◆ **EXERCISE BRIEF**
Extract each line holding the word "graph" from the entries.

Stored items from a collection:
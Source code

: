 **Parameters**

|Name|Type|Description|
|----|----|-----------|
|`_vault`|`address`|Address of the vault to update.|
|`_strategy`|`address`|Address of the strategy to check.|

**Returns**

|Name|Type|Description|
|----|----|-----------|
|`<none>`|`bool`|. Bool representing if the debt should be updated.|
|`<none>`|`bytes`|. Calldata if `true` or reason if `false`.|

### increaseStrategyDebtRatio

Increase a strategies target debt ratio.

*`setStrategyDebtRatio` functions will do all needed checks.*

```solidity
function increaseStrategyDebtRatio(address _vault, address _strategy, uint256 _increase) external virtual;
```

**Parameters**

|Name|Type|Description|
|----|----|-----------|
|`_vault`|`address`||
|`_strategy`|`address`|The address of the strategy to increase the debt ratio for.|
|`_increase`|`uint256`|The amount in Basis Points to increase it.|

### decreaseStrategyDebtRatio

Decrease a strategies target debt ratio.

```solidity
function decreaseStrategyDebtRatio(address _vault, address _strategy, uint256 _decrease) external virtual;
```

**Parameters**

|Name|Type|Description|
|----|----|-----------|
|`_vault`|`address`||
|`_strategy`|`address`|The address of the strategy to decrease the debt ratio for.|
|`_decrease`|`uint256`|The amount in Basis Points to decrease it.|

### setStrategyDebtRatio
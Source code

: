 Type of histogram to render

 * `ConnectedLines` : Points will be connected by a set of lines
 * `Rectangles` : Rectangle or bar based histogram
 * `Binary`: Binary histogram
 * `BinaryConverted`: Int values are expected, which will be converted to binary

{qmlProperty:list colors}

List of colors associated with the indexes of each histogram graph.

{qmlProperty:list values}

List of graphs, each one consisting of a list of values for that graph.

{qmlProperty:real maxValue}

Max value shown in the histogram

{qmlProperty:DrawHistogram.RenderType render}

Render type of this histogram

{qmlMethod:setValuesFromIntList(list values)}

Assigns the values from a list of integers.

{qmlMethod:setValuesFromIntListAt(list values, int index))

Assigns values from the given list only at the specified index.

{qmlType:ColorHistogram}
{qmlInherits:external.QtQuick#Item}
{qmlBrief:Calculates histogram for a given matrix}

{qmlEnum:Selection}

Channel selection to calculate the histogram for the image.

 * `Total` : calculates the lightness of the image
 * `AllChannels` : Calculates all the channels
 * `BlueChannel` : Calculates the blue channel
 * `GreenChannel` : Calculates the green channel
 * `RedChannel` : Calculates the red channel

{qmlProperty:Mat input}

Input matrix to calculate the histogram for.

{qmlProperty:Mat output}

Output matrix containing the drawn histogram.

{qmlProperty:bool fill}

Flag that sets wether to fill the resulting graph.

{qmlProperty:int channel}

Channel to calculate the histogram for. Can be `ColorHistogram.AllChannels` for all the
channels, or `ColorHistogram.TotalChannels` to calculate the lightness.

◆ **RESPONSE BELOW**
List of colors associated with the indexes of each histogram graph.
List of graphs, each one consisting of a list of values for that graph.
Flag that sets wether to fill the resulting graph.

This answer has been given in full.